* _DIRECTIONS_
With the line containing "Mate For Life" as the starting point, output the remaining lines of the data exactly as they are, through the last.

[Stored data]
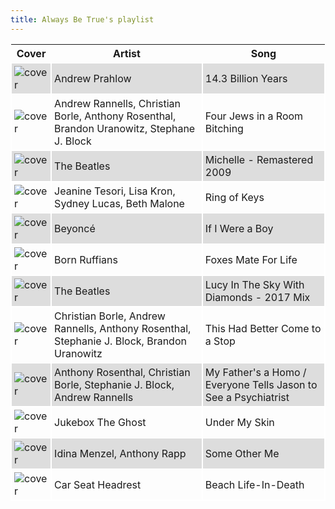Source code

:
 ```yaml
---
title: Always Be True's playlist
---
```


<style>
thead th {
    text-align: center;
}
tbody td {
    text-justify: none;
    vertical-align: middle;
    padding: 0.25rem;
    border: 2px solid white;
}
tbody td img {
    max-width: 100px;
    display: block;
    margin: 0;
}
tbody tr:nth-of-type(odd) td {
    background-color: #ddd;
}
</style>

Cover | Artist | Song
---|---|---
![cover](https://i.scdn.co/image/ab67616d0000b273db6b8ae97f69fee1d432334d) | Andrew Prahlow | 14.3 Billion Years
![cover](https://i.scdn.co/image/ab67616d0000b2735056382034bcd148aa7fe2cc) | Andrew Rannells, Christian Borle, Anthony Rosenthal, Brandon Uranowitz, Stephane J. Block | Four Jews in a Room Bitching
![cover](https://i.scdn.co/image/ab67616d0000b2735ef4660298ae29ee18799fc2) | The Beatles | Michelle - Remastered 2009
![cover](https://i.scdn.co/image/ab67616d0000b2735e8ae8236931f31cf75f9820) | Jeanine Tesori, Lisa Kron, Sydney Lucas, Beth Malone | Ring of Keys
![cover](https://i.scdn.co/image/ab67616d0000b273801c4d205accdba0a468a10b) | Beyoncé | If I Were a Boy
![cover](https://i.scdn.co/image/ab67616d0000b27344c6d644b287a80af9591fe6) | Born Ruffians | Foxes Mate For Life
![cover](https://i.scdn.co/image/ab67616d0000b2732ad20d4688bdc999413ece39) | The Beatles | Lucy In The Sky With Diamonds - 2017 Mix
![cover](https://i.scdn.co/image/ab67616d0000b2735056382034bcd148aa7fe2cc) | Christian Borle, Andrew Rannells, Anthony Rosenthal, Stephanie J. Block, Brandon Uranowitz | This Had Better Come to a Stop
![cover](https://i.scdn.co/image/ab67616d0000b2735056382034bcd148aa7fe2cc) | Anthony Rosenthal, Christian Borle, Stephanie J. Block, Andrew Rannells | My Father's a Homo / Everyone Tells Jason to See a Psychiatrist
![cover](https://i.scdn.co/image/ab67616d0000b2737849a6b02ca5aeb8eba2be12) | Jukebox The Ghost | Under My Skin
![cover](https://i.scdn.co/image/ab67616d0000b273488576d7a8cf77ba6cc271cc) | Idina Menzel, Anthony Rapp | Some Other Me
![cover](https://i.scdn.co/image/ab67616d0000b2732764cdf400a1d859640539a9) | Car Seat Headrest | Beach Life-In-Death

* _RESULT OF THE EXERCISE_
![cover](https://i.scdn.co/image/ab67616d0000b27344c6d644b287a80af9591fe6) | Born Ruffians | Foxes Mate For Life
![cover](https://i.scdn.co/image/ab67616d0000b2732ad20d4688bdc999413ece39) | The Beatles | Lucy In The Sky With Diamonds - 2017 Mix
![cover](https://i.scdn.co/image/ab67616d0000b2735056382034bcd148aa7fe2cc) | Christian Borle, Andrew Rannells, Anthony Rosenthal, Stephanie J. Block, Brandon Uranowitz | This Had Better Come to a Stop
![cover](https://i.scdn.co/image/ab67616d0000b2735056382034bcd148aa7fe2cc) | Anthony Rosenthal, Christian Borle, Stephanie J. Block, Andrew Rannells | My Father's a Homo / Everyone Tells Jason to See a Psychiatrist
![cover](https://i.scdn.co/image/ab67616d0000b2737849a6b02ca5aeb8eba2be12) | Jukebox The Ghost | Under My Skin
![cover](https://i.scdn.co/image/ab67616d0000b273488576d7a8cf77ba6cc271cc) | Idina Menzel, Anthony Rapp | Some Other Me
![cover](https://i.scdn.co/image/ab67616d0000b2732764cdf400a1d859640539a9) | Car Seat Headrest | Beach Life-In-Death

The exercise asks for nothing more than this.